_Supplied data_
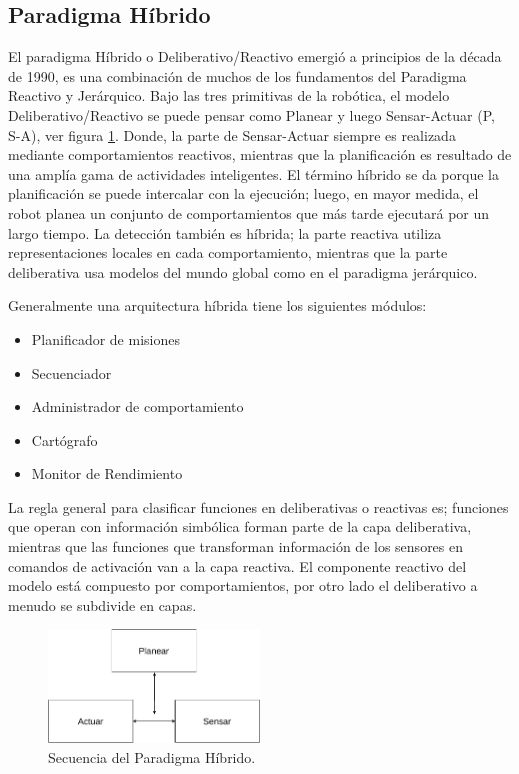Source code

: \subsection{Paradigma Híbrido} \label{sub:paradigma_híbrido}

El paradigma Híbrido o Deliberativo/Reactivo emergió a principios de la década de 1990, es una combinación de muchos de los fundamentos del Paradigma Reactivo y Jerárquico. Bajo las tres primitivas de la robótica, el modelo Deliberativo/Reactivo se puede pensar como Planear y luego Sensar-Actuar (P, S-A), ver figura \ref{fig:hybrid_paradigm}. Donde, la parte de Sensar-Actuar siempre es realizada mediante comportamientos reactivos, mientras que la planificación es resultado de una amplía gama de actividades inteligentes. El término híbrido se da porque la planificación se puede intercalar con la ejecución; luego, en mayor medida, el robot planea un conjunto de comportamientos que más tarde ejecutará por un largo tiempo. La detección también es híbrida; la parte reactiva utiliza representaciones locales en cada comportamiento, mientras que la parte deliberativa usa modelos del mundo global como en el paradigma jerárquico.

Generalmente una arquitectura híbrida tiene los siguientes módulos:
\begin{itemize}
    \item Planificador de misiones
    \item Secuenciador
    \item Administrador de comportamiento
    \item Cartógrafo
    \item Monitor de Rendimiento
\end{itemize}

La regla general para clasificar funciones en deliberativas o reactivas es; funciones que operan con información simbólica forman parte de la capa deliberativa, mientras que las funciones que transforman información de los sensores en comandos de activación van a la capa reactiva. El componente reactivo del modelo está compuesto por comportamientos, por otro lado el deliberativo a menudo se subdivide en capas.
\begin{figure}[h]
    \centering
    \includegraphics[width=0.5\textwidth]{Figures/Figures_Cap06/hybrid_paradigm.pdf}
    \caption{Secuencia del Paradigma Híbrido.}
    \label{fig:hybrid_paradigm}
\end{figure}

_Task objective_
Which lines of the records above contain the word "label"? Report each one in full.

_Answer for the task_
: \subsection{Paradigma Híbrido} \label{sub:paradigma_híbrido}
    \label{fig:hybrid_paradigm}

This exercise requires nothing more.